[Data excerpts]
-- -- --

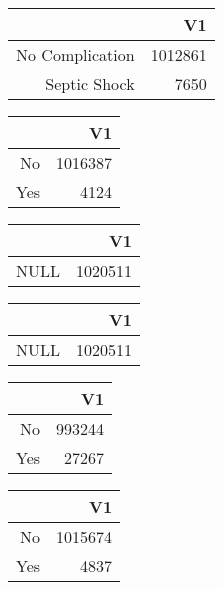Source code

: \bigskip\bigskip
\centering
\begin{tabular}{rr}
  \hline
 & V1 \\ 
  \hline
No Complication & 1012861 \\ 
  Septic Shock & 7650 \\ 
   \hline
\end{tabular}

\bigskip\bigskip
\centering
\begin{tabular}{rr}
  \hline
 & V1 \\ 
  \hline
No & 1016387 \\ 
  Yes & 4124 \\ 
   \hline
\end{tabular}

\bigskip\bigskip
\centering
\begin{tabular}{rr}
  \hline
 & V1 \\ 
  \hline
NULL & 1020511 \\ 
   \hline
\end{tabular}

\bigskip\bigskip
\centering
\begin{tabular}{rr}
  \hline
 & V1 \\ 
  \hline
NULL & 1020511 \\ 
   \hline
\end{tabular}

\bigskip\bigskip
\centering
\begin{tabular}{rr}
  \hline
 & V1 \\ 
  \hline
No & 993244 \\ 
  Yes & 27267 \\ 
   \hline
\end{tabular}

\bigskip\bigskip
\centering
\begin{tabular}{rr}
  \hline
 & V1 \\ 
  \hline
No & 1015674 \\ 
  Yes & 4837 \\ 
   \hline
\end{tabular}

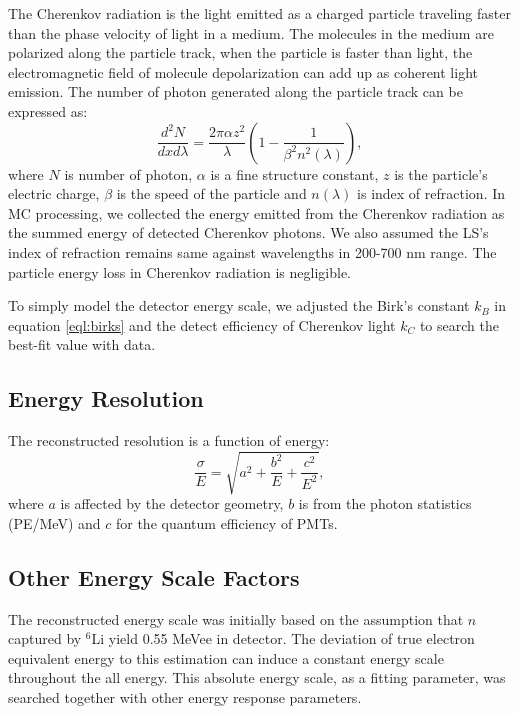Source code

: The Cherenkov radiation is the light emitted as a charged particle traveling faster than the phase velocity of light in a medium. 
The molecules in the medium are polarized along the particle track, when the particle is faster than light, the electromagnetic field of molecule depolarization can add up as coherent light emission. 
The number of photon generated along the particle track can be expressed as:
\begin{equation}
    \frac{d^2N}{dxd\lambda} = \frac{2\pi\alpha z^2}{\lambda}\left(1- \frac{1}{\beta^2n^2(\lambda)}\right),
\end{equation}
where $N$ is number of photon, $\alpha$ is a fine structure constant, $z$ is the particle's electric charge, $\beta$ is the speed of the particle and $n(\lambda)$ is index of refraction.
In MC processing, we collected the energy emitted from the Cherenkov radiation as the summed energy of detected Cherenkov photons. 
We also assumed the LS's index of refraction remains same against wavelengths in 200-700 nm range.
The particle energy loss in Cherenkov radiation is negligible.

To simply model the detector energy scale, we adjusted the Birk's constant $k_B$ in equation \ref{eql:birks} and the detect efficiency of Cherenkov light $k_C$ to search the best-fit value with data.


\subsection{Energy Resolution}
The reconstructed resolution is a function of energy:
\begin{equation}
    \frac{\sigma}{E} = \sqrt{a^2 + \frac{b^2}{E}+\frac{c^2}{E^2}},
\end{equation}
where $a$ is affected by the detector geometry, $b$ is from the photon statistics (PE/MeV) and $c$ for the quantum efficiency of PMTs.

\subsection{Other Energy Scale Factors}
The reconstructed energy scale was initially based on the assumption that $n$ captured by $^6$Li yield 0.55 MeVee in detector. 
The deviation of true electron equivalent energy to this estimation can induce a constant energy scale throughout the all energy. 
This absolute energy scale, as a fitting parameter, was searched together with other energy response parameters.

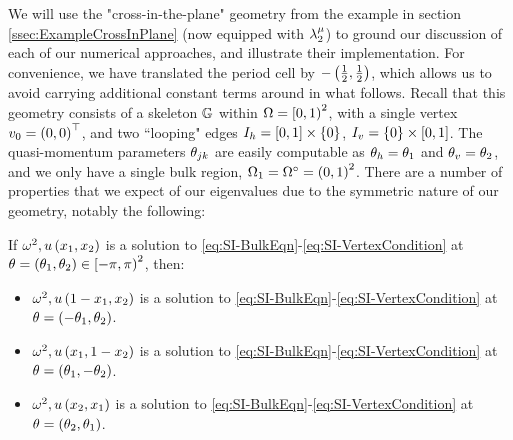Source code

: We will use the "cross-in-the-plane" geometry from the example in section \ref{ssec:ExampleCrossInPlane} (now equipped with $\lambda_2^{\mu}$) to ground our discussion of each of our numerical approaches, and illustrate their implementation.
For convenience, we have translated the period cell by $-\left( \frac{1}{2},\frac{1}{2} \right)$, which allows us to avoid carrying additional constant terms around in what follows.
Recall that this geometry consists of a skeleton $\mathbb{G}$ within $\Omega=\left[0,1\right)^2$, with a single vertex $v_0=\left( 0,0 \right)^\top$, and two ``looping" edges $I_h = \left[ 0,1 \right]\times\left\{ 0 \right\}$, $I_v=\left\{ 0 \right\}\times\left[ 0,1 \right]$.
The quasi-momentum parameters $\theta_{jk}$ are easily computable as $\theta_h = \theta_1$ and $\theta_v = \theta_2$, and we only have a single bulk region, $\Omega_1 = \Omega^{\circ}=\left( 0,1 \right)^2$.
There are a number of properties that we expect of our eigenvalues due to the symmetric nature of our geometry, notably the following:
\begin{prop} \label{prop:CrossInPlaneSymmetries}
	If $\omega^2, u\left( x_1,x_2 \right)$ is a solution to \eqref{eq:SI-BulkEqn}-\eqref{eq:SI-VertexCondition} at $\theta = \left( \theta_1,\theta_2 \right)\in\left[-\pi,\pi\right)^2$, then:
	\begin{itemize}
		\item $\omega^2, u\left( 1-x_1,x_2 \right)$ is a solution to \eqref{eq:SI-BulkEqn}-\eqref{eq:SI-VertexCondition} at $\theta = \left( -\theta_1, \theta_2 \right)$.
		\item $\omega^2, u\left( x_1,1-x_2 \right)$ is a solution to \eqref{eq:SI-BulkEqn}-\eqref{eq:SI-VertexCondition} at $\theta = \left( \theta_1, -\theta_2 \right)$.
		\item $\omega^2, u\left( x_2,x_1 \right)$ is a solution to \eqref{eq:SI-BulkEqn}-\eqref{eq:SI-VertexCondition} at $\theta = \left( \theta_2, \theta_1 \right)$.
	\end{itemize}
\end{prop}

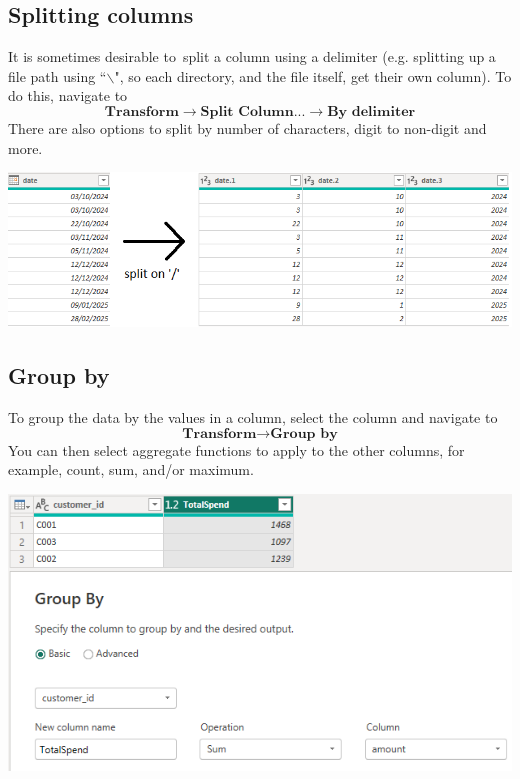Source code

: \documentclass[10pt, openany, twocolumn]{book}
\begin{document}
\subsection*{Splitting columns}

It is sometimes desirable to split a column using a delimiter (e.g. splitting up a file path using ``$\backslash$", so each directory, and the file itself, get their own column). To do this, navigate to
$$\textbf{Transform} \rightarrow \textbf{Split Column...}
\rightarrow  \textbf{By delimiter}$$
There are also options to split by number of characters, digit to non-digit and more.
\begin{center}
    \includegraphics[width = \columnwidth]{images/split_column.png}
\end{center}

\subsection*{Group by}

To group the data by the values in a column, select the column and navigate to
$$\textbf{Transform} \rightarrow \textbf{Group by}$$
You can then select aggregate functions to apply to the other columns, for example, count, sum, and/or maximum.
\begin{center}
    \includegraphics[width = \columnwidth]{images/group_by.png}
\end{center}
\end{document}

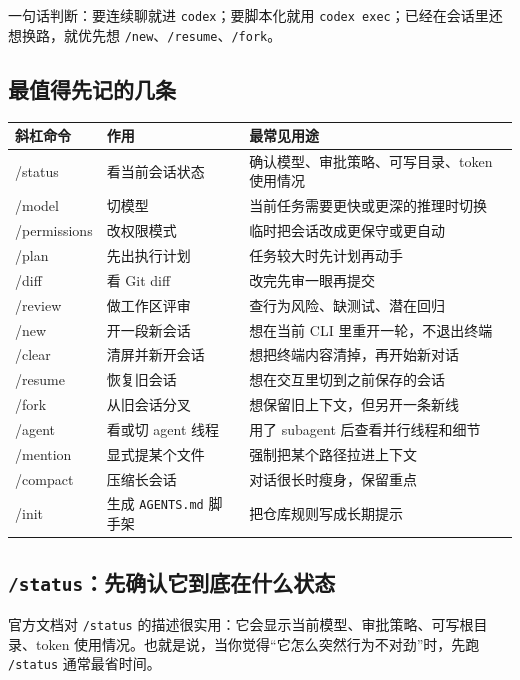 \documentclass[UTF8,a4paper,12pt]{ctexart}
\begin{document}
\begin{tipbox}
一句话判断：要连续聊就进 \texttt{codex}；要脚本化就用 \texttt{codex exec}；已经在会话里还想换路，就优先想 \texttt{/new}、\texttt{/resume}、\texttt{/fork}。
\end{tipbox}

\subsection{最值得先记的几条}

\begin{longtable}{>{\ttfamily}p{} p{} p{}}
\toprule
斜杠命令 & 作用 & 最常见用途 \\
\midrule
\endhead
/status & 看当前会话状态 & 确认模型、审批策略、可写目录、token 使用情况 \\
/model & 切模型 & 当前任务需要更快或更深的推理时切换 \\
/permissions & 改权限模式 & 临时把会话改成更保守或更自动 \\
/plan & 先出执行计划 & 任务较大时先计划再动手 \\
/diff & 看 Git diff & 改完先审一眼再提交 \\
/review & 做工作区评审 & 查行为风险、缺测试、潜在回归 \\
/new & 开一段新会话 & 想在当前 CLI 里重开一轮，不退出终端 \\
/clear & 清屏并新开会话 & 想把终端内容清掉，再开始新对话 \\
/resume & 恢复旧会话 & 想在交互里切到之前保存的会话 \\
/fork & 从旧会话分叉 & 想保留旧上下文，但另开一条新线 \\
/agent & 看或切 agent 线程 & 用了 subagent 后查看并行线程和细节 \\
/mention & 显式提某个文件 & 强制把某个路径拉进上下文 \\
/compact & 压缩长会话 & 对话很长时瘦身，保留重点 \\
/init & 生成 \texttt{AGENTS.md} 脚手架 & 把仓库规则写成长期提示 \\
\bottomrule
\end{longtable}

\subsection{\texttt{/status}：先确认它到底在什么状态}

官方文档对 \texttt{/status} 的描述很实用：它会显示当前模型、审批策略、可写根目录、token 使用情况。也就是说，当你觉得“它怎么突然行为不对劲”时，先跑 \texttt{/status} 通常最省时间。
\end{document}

-- -- --

#### WHAT THE TASK REQUIRES
Please print every record exactly, leaving out the pictures.

#### ANSWER FOR THIS EXERCISE
Source code

: \bigskip\bigskip
\centering
\begin{tabular}{rr}
  \hline
 & V1 \\ 
  \hline
No Complication & 1012861 \\ 
  Septic Shock & 7650 \\ 
   \hline
\end{tabular}

\bigskip\bigskip
\centering
\begin{tabular}{rr}
  \hline
 & V1 \\ 
  \hline
No & 1016387 \\ 
  Yes & 4124 \\ 
   \hline
\end{tabular}

\bigskip\bigskip
\centering
\begin{tabular}{rr}
  \hline
 & V1 \\ 
  \hline
NULL & 1020511 \\ 
   \hline
\end{tabular}

\bigskip\bigskip
\centering
\begin{tabular}{rr}
  \hline
 & V1 \\ 
  \hline
NULL & 1020511 \\ 
   \hline
\end{tabular}

\bigskip\bigskip
\centering
\begin{tabular}{rr}
  \hline
 & V1 \\ 
  \hline
No & 993244 \\ 
  Yes & 27267 \\ 
   \hline
\end{tabular}

\bigskip\bigskip
\centering
\begin{tabular}{rr}
  \hline
 & V1 \\ 
  \hline
No & 1015674 \\ 
  Yes & 4837 \\ 
   \hline
\end{tabular}

Source code

: The Cherenkov radiation is the light emitted as a charged particle traveling faster than the phase velocity of light in a medium. 
The molecules in the medium are polarized along the particle track, when the particle is faster than light, the electromagnetic field of molecule depolarization can add up as coherent light emission. 
The number of photon generated along the particle track can be expressed as:
\begin{equation}
    \frac{d^2N}{dxd\lambda} = \frac{2\pi\alpha z^2}{\lambda}\left(1- \frac{1}{\beta^2n^2(\lambda)}\right),
\end{equation}
where $N$ is number of photon, $\alpha$ is a fine structure constant, $z$ is the particle's electric charge, $\beta$ is the speed of the particle and $n(\lambda)$ is index of refraction.
In MC processing, we collected the energy emitted from the Cherenkov radiation as the summed energy of detected Cherenkov photons. 
We also assumed the LS's index of refraction remains same against wavelengths in 200-700 nm range.
The particle energy loss in Cherenkov radiation is negligible.

To simply model the detector energy scale, we adjusted the Birk's constant $k_B$ in equation \ref{eql:birks} and the detect efficiency of Cherenkov light $k_C$ to search the best-fit value with data.


\subsection{Energy Resolution}
The reconstructed resolution is a function of energy:
\begin{equation}
    \frac{\sigma}{E} = \sqrt{a^2 + \frac{b^2}{E}+\frac{c^2}{E^2}},
\end{equation}
where $a$ is affected by the detector geometry, $b$ is from the photon statistics (PE/MeV) and $c$ for the quantum efficiency of PMTs.

\subsection{Other Energy Scale Factors}
The reconstructed energy scale was initially based on the assumption that $n$ captured by $^6$Li yield 0.55 MeVee in detector. 
The deviation of true electron equivalent energy to this estimation can induce a constant energy scale throughout the all energy. 
This absolute energy scale, as a fitting parameter, was searched together with other energy response parameters.

Source code

: We will use the "cross-in-the-plane" geometry from the example in section \ref{ssec:ExampleCrossInPlane} (now equipped with $\lambda_2^{\mu}$) to ground our discussion of each of our numerical approaches, and illustrate their implementation.
For convenience, we have translated the period cell by $-\left( \frac{1}{2},\frac{1}{2} \right)$, which allows us to avoid carrying additional constant terms around in what follows.
Recall that this geometry consists of a skeleton $\mathbb{G}$ within $\Omega=\left[0,1\right)^2$, with a single vertex $v_0=\left( 0,0 \right)^\top$, and two ``looping" edges $I_h = \left[ 0,1 \right]\times\left\{ 0 \right\}$, $I_v=\left\{ 0 \right\}\times\left[ 0,1 \right]$.
The quasi-momentum parameters $\theta_{jk}$ are easily computable as $\theta_h = \theta_1$ and $\theta_v = \theta_2$, and we only have a single bulk region, $\Omega_1 = \Omega^{\circ}=\left( 0,1 \right)^2$.
There are a number of properties that we expect of our eigenvalues due to the symmetric nature of our geometry, notably the following:
\begin{prop} \label{prop:CrossInPlaneSymmetries}
	If $\omega^2, u\left( x_1,x_2 \right)$ is a solution to \eqref{eq:SI-BulkEqn}-\eqref{eq:SI-VertexCondition} at $\theta = \left( \theta_1,\theta_2 \right)\in\left[-\pi,\pi\right)^2$, then:
	\begin{itemize}
		\item $\omega^2, u\left( 1-x_1,x_2 \right)$ is a solution to \eqref{eq:SI-BulkEqn}-\eqref{eq:SI-VertexCondition} at $\theta = \left( -\theta_1, \theta_2 \right)$.
		\item $\omega^2, u\left( x_1,1-x_2 \right)$ is a solution to \eqref{eq:SI-BulkEqn}-\eqref{eq:SI-VertexCondition} at $\theta = \left( \theta_1, -\theta_2 \right)$.
		\item $\omega^2, u\left( x_2,x_1 \right)$ is a solution to \eqref{eq:SI-BulkEqn}-\eqref{eq:SI-VertexCondition} at $\theta = \left( \theta_2, \theta_1 \right)$.
	\end{itemize}
\end{prop}

Source code

: \documentclass[10pt, openany, twocolumn]{book}
\begin{document}
\subsection*{Splitting columns}

It is sometimes desirable to split a column using a delimiter (e.g. splitting up a file path using ``$\backslash$", so each directory, and the file itself, get their own column). To do this, navigate to
$$\textbf{Transform} \rightarrow \textbf{Split Column...}
\rightarrow  \textbf{By delimiter}$$
There are also options to split by number of characters, digit to non-digit and more.
\begin{center}
    \includegraphics[width = \columnwidth]{images/split_column.png}
\end{center}

\subsection*{Group by}

To group the data by the values in a column, select the column and navigate to
$$\textbf{Transform} \rightarrow \textbf{Group by}$$
You can then select aggregate functions to apply to the other columns, for example, count, sum, and/or maximum.
\begin{center}
    \includegraphics[width = \columnwidth]{images/group_by.png}
\end{center}
\end{document}

 \documentclass[UTF8,a4paper,12pt]{ctexart}
\begin{document}
\begin{tipbox}
一句话判断：要连续聊就进 \texttt{codex}；要脚本化就用 \texttt{codex exec}；已经在会话里还想换路，就优先想 \texttt{/new}、\texttt{/resume}、\texttt{/fork}。
\end{tipbox}

\subsection{最值得先记的几条}

\begin{longtable}{>{\ttfamily}p{} p{} p{}}
\toprule
斜杠命令 & 作用 & 最常见用途 \\
\midrule
\endhead
/status & 看当前会话状态 & 确认模型、审批策略、可写目录、token 使用情况 \\
/model & 切模型 & 当前任务需要更快或更深的推理时切换 \\
/permissions & 改权限模式 & 临时把会话改成更保守或更自动 \\
/plan & 先出执行计划 & 任务较大时先计划再动手 \\
/diff & 看 Git diff & 改完先审一眼再提交 \\
/review & 做工作区评审 & 查行为风险、缺测试、潜在回归 \\
/new & 开一段新会话 & 想在当前 CLI 里重开一轮，不退出终端 \\
/clear & 清屏并新开会话 & 想把终端内容清掉，再开始新对话 \\
/resume & 恢复旧会话 & 想在交互里切到之前保存的会话 \\
/fork & 从旧会话分叉 & 想保留旧上下文，但另开一条新线 \\
/agent & 看或切 agent 线程 & 用了 subagent 后查看并行线程和细节 \\
/mention & 显式提某个文件 & 强制把某个路径拉进上下文 \\
/compact & 压缩长会话 & 对话很长时瘦身，保留重点 \\
/init & 生成 \texttt{AGENTS.md} 脚手架 & 把仓库规则写成长期提示 \\
\bottomrule
\end{longtable}

\subsection{\texttt{/status}：先确认它到底在什么状态}

官方文档对 \texttt{/status} 的描述很实用：它会显示当前模型、审批策略、可写根目录、token 使用情况。也就是说，当你觉得“它怎么突然行为不对劲”时，先跑 \texttt{/status} 通常最省时间。
\end{document}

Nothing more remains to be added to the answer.